Software engineering is about much more than just learning programming languages.
It’s about building, from the ground up, new software, mobile apps, and computer systems that meet users’ needs and expectations. A software engineer’s final product must be functional as well as aesthetic. It must be easy to navigate while still fulfilling all the requirements that the client or employer has set.
The first step to a job in software engineering is a strong education. Visit our rankings for the Best Online Bachelor’s in Software Engineering Degrees and Best Online Master’s in Software Engineering Degrees to find a school that can help you get started in this field.
A software engineer must consider many aspects for each project: Is the program or app safe from possible security breaches? Is it adaptable across different platforms and devices? Is it easily modifiable in case changes or updates need to be made?

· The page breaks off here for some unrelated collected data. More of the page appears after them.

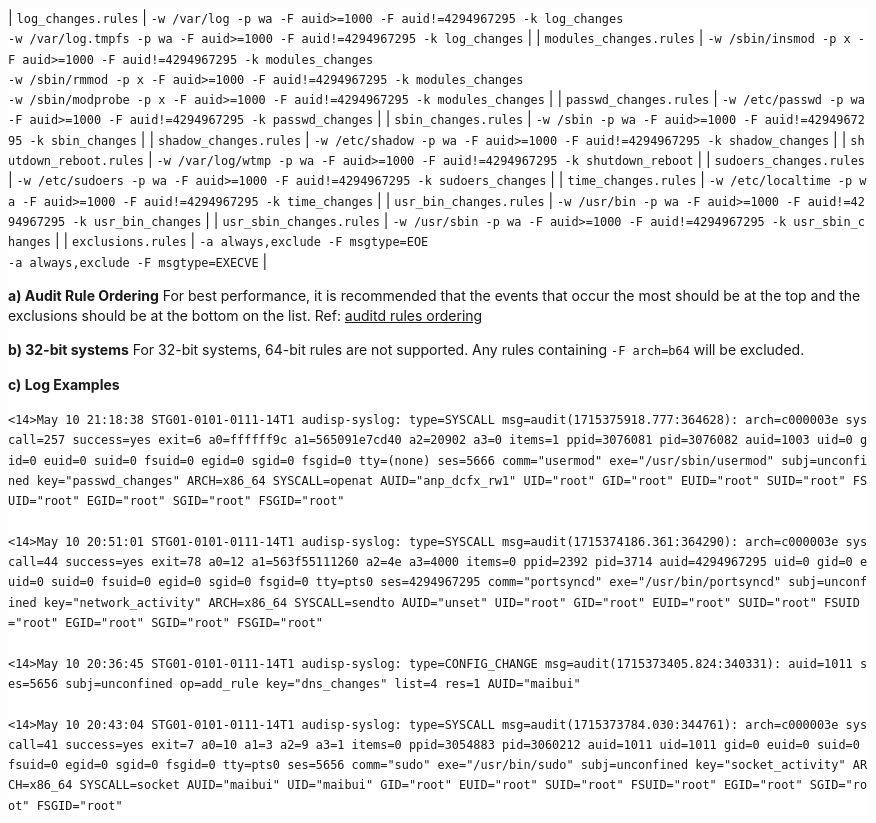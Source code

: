 | `log_changes.rules`               | `-w /var/log -p wa -F auid>=1000 -F auid!=4294967295 -k log_changes`<br>`-w /var/log.tmpfs -p wa -F auid>=1000 -F auid!=4294967295 -k log_changes` |
| `modules_changes.rules`           | `-w /sbin/insmod -p x -F auid>=1000 -F auid!=4294967295 -k modules_changes`<br>`-w /sbin/rmmod -p x -F auid>=1000 -F auid!=4294967295 -k modules_changes`<br>`-w /sbin/modprobe -p x -F auid>=1000 -F auid!=4294967295 -k modules_changes` |
| `passwd_changes.rules`            | `-w /etc/passwd -p wa -F auid>=1000 -F auid!=4294967295 -k passwd_changes` |
| `sbin_changes.rules`              | `-w /sbin -p wa -F auid>=1000 -F auid!=4294967295 -k sbin_changes` |
| `shadow_changes.rules`            | `-w /etc/shadow -p wa -F auid>=1000 -F auid!=4294967295 -k shadow_changes` |
| `shutdown_reboot.rules`           | `-w /var/log/wtmp -p wa -F auid>=1000 -F auid!=4294967295 -k shutdown_reboot` |
| `sudoers_changes.rules`           | `-w /etc/sudoers -p wa -F auid>=1000 -F auid!=4294967295 -k sudoers_changes` |
| `time_changes.rules`              | `-w /etc/localtime -p wa -F auid>=1000 -F auid!=4294967295 -k time_changes` |
| `usr_bin_changes.rules`           | `-w /usr/bin -p wa -F auid>=1000 -F auid!=4294967295 -k usr_bin_changes` |
| `usr_sbin_changes.rules`          | `-w /usr/sbin -p wa -F auid>=1000 -F auid!=4294967295 -k usr_sbin_changes` |
| `exclusions.rules`                | `-a always,exclude -F msgtype=EOE`<br>`-a always,exclude -F msgtype=EXECVE` |

**a) Audit Rule Ordering**
For best performance, it is recommended that the events that occur the most should be at the top and the exclusions should be at the bottom on the list. 
Ref: [auditd rules ordering](https://docs.redhat.com/en/documentation/red_hat_enterprise_linux/7/html/security_guide/sec-defining_audit_rules_and_controls#sec-Defining_Audit_Rules_and_Controls_in_the_audit.rules_file)

**b) 32-bit systems**
For 32-bit systems, 64-bit rules are not supported. Any rules containing `-F arch=b64` will be excluded.

**c) Log Examples**
```
<14>May 10 21:18:38 STG01-0101-0111-14T1 audisp-syslog: type=SYSCALL msg=audit(1715375918.777:364628): arch=c000003e syscall=257 success=yes exit=6 a0=ffffff9c a1=565091e7cd40 a2=20902 a3=0 items=1 ppid=3076081 pid=3076082 auid=1003 uid=0 gid=0 euid=0 suid=0 fsuid=0 egid=0 sgid=0 fsgid=0 tty=(none) ses=5666 comm="usermod" exe="/usr/sbin/usermod" subj=unconfined key="passwd_changes" ARCH=x86_64 SYSCALL=openat AUID="anp_dcfx_rw1" UID="root" GID="root" EUID="root" SUID="root" FSUID="root" EGID="root" SGID="root" FSGID="root"

<14>May 10 20:51:01 STG01-0101-0111-14T1 audisp-syslog: type=SYSCALL msg=audit(1715374186.361:364290): arch=c000003e syscall=44 success=yes exit=78 a0=12 a1=563f55111260 a2=4e a3=4000 items=0 ppid=2392 pid=3714 auid=4294967295 uid=0 gid=0 euid=0 suid=0 fsuid=0 egid=0 sgid=0 fsgid=0 tty=pts0 ses=4294967295 comm="portsyncd" exe="/usr/bin/portsyncd" subj=unconfined key="network_activity" ARCH=x86_64 SYSCALL=sendto AUID="unset" UID="root" GID="root" EUID="root" SUID="root" FSUID="root" EGID="root" SGID="root" FSGID="root"

<14>May 10 20:36:45 STG01-0101-0111-14T1 audisp-syslog: type=CONFIG_CHANGE msg=audit(1715373405.824:340331): auid=1011 ses=5656 subj=unconfined op=add_rule key="dns_changes" list=4 res=1 AUID="maibui"

<14>May 10 20:43:04 STG01-0101-0111-14T1 audisp-syslog: type=SYSCALL msg=audit(1715373784.030:344761): arch=c000003e syscall=41 success=yes exit=7 a0=10 a1=3 a2=9 a3=1 items=0 ppid=3054883 pid=3060212 auid=1011 uid=1011 gid=0 euid=0 suid=0 fsuid=0 egid=0 sgid=0 fsgid=0 tty=pts0 ses=5656 comm="sudo" exe="/usr/bin/sudo" subj=unconfined key="socket_activity" ARCH=x86_64 SYSCALL=socket AUID="maibui" UID="maibui" GID="root" EUID="root" SUID="root" FSUID="root" EGID="root" SGID="root" FSGID="root"
```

A software engineer might oversee all of these aspects, or they may focus on one particular area. Each of these components of software—design, navigation, functionality, compatibility, security—are a potential niche or concentration within the field. (These aren’t the only concentrations out there, either. Visit our FAQ post “What are the specializations within software engineering?” to learn about even more options.)

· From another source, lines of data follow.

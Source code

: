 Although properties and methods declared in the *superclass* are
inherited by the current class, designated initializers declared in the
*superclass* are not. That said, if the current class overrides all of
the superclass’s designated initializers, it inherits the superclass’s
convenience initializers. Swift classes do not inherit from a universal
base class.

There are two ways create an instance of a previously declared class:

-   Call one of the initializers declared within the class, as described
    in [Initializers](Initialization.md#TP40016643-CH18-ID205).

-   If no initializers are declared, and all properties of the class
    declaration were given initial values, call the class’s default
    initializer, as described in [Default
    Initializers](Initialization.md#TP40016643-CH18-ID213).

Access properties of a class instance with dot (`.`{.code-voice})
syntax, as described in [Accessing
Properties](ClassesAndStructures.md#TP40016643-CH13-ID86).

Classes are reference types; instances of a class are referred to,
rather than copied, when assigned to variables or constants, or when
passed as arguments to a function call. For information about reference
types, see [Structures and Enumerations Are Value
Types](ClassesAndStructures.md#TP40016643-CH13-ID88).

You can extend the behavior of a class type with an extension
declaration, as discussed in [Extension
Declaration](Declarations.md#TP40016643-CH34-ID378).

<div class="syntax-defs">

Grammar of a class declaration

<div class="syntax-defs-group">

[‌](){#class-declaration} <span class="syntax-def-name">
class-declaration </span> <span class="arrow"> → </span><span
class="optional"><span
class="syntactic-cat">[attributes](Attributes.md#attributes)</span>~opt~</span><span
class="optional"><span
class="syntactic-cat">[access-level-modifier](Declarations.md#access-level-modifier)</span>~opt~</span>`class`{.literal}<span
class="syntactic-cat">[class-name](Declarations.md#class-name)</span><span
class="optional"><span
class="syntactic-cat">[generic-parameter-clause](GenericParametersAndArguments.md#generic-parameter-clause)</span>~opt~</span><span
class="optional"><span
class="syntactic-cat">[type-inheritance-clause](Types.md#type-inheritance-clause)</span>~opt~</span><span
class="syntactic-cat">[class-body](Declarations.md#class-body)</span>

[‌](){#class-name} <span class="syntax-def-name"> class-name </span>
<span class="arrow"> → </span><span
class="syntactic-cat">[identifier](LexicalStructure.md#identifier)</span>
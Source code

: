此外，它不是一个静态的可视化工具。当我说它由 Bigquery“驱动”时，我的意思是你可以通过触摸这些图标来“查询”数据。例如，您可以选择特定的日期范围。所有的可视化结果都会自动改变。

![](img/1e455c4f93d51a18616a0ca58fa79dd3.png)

Software engineering (SE) is part of the broader field of computer science. At one time, nearly all software engineers earned their degree in computer science. According to the Association of Computing Machinery, the majority of software engineers working in the U.S. hold a degree in computer science rather than a software engineering degree. This happened largely because degree programs in software engineering were rare in the past.
However, that’s no longer the case. A Bachelor of Science in Computer Science or a Bachelor of Computer Science is still an excellent choice for aspiring software engineers. But there are also specialized programs for students who are confident that software engineering is where they want to be.
These programs have the added benefit of addressing challenges and skills unique to the industry. A software engineering-specific program, for example, will allow students to focus on creating software that is both legitimately useful and highly usable. A professional software engineer will need to translate their client’s or employer’s requirements and goals into a functional final product. Undergraduate programs in SE typically reflect this by measuring student success through a set of defined goals that student-created software must meet.
Software engineering, more so than other computer science fields, relies heavily on teamwork and peer communication. These are key elements to a successful career in the industry. As a result, SE programs tend to provide more team-based collaborative experiences compared to other programs in computer science.
To get a better sense of all the academic programs that are available, from associate’s degrees through doctorates, head over to our “What kinds of degrees can I earn in software engineering?” FAQ.
Software engineering has been around as long as software itself. But it’s only within the last few decades that it’s truly come into its own as an academic discipline and as an industry.